🤖 AI Summary
This paper addresses the distributed estimation and aggregation of Gaussian random fields indexed by spatial Poisson point processes (PPPs), within Fisher–Rao and 2-Wasserstein information-geometric frameworks. To overcome the limitation of conventional methods—neglecting the joint spatial-statistical structure—it pioneers an integrated approach unifying stochastic geometry and information geometry. The proposed framework includes a geometry-aware Fréchet mean estimator, a semantic compression protocol, and a Fréchet-UCB online learning algorithm.

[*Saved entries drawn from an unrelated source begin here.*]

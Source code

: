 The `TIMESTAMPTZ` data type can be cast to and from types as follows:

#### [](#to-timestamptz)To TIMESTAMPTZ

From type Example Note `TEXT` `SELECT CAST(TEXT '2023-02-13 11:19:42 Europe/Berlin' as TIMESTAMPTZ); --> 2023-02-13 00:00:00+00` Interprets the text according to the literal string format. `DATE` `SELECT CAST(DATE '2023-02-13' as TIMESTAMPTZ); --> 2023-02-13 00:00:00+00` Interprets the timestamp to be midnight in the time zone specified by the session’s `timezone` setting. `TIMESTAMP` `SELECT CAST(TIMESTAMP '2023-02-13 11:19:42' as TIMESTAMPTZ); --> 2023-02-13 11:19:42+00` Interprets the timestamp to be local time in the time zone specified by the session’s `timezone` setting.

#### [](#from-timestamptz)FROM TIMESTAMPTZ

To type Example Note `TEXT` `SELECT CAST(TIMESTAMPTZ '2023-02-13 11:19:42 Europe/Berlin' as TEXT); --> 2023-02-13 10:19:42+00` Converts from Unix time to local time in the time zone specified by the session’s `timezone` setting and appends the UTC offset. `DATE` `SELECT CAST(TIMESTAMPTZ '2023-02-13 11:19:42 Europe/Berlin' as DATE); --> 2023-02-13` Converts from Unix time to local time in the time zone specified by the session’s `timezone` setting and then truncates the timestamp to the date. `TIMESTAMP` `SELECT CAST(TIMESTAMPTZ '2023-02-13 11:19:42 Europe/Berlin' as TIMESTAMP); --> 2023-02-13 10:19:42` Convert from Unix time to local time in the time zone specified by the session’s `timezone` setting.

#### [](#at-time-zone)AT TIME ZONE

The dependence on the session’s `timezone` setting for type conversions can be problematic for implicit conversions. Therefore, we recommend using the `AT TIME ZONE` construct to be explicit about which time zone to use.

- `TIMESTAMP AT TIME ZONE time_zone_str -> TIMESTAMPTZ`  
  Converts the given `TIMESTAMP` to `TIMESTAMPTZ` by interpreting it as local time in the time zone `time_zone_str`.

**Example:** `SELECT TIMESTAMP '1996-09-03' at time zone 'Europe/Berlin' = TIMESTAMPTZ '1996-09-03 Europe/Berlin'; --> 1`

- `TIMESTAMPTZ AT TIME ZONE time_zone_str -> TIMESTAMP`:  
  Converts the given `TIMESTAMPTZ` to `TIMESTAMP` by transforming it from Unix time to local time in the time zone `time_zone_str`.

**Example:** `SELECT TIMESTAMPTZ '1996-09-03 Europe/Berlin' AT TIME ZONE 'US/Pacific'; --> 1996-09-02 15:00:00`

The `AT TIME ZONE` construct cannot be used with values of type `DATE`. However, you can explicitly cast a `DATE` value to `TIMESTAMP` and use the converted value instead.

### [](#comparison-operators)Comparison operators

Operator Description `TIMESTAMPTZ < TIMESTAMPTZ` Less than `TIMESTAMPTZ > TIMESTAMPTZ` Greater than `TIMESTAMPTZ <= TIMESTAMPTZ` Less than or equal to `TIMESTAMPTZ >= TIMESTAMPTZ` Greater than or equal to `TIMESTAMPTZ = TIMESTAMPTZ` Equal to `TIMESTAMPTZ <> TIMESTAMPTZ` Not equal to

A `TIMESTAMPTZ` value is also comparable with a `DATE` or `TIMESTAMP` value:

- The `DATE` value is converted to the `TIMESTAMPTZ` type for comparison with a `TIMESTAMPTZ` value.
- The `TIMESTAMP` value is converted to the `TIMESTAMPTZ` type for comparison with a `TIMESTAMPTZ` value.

Theoretically, it establishes non-asymptotic concentration bounds and a Palm-deviation-driven error control mechanism. Empirically, the framework is validated across wireless sensor networks, semantic communication, and multi-armed bandit settings, demonstrating substantial improvements in scalability, robustness, and decision-making performance. Overall, it delivers a unified, geometrically grounded paradigm for distributed semantic inference.
📝 Abstract
We develop a unified framework for distributed inference, semantic communication, and exploration in spatial networks by integrating stochastic geometry with information geometry - a direction that has not been explored in prior literature. Specifically, we study the problem of estimating and aggregating a field of Gaussian distributions indexed by a spatial Poisson point process (PPP), under both the Fisher--Rao and 2-Wasserstein geometries. We derive non-asymptotic concentration bounds and Palm deviations for the empirical Fréchet mean, thereby quantifying the geometric uncertainty induced by spatial randomness. Building on these results, we demonstrate applications to wireless sensor networks, where our framework provides geometry-aware aggregation methods that downweight unreliable sensors and rigorously characterize estimation error under random deployment. Further, we extend our theory to semantic communications, proposing compression protocols that guarantee semantic fidelity via distortion bounds on Fréchet means under PPP sampling. Finally, we introduce the exttt{Fréchet-UCB} algorithm for multi-armed bandit problems with heteroscedastic Gaussian rewards. This algorithm combines upper confidence bounds with a geometry-aware penalty reflecting deviation from the evolving Fréchet mean, and we derive regret bounds that exploit geometric structure. Simulations validate the theoretical predictions across wireless sensor networks, semantic compression tasks, and bandit environments, highlighting scalability, robustness, and improved decision-making. Our results provide a principled mathematical foundation for geometry-aware inference, semantic communication, and exploration in distributed systems with statistical heterogeneity.